[WORK INSTRUCTION]:
Line filter on the word "compute": copy each matching line from the entries.

[RECORDS SUPPLIED]:
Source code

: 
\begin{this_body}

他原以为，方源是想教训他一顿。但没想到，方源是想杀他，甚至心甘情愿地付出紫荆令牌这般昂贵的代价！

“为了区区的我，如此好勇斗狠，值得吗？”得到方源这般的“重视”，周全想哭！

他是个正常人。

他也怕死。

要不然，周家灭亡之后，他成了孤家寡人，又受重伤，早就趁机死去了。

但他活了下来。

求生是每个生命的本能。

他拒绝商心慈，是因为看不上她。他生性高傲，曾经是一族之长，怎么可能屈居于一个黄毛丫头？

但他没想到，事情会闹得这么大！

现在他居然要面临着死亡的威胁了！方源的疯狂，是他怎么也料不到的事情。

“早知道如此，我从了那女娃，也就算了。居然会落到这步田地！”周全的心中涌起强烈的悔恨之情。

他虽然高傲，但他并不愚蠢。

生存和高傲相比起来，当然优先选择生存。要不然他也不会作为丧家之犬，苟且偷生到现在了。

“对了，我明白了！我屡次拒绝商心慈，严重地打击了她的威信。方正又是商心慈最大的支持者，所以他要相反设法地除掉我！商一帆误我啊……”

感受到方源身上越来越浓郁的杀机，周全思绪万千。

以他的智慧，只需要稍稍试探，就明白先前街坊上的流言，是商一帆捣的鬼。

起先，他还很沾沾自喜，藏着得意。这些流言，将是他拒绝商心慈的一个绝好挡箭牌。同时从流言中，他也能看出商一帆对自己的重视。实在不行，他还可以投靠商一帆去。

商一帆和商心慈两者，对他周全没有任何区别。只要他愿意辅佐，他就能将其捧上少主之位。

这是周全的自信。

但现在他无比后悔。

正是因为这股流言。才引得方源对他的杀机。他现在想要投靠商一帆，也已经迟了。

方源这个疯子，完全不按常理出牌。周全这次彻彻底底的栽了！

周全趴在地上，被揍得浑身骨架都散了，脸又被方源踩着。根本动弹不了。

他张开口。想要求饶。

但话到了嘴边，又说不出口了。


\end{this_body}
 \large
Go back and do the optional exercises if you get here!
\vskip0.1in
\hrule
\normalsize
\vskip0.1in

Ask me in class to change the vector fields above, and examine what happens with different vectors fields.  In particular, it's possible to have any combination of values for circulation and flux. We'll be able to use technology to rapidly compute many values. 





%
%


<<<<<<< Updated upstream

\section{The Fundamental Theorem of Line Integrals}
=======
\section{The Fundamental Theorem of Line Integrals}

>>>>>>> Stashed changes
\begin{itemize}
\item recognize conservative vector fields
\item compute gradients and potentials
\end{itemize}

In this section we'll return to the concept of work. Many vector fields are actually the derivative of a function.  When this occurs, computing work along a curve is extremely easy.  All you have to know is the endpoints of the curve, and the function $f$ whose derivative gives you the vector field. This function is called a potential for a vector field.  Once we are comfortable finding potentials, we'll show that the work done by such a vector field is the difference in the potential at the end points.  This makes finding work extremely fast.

[ANSWER BELOW]:
Ask me in class to change the vector fields above, and examine what happens with different vectors fields.  In particular, it's possible to have any combination of values for circulation and flux. We'll be able to use technology to rapidly compute many values. 
\item compute gradients and potentials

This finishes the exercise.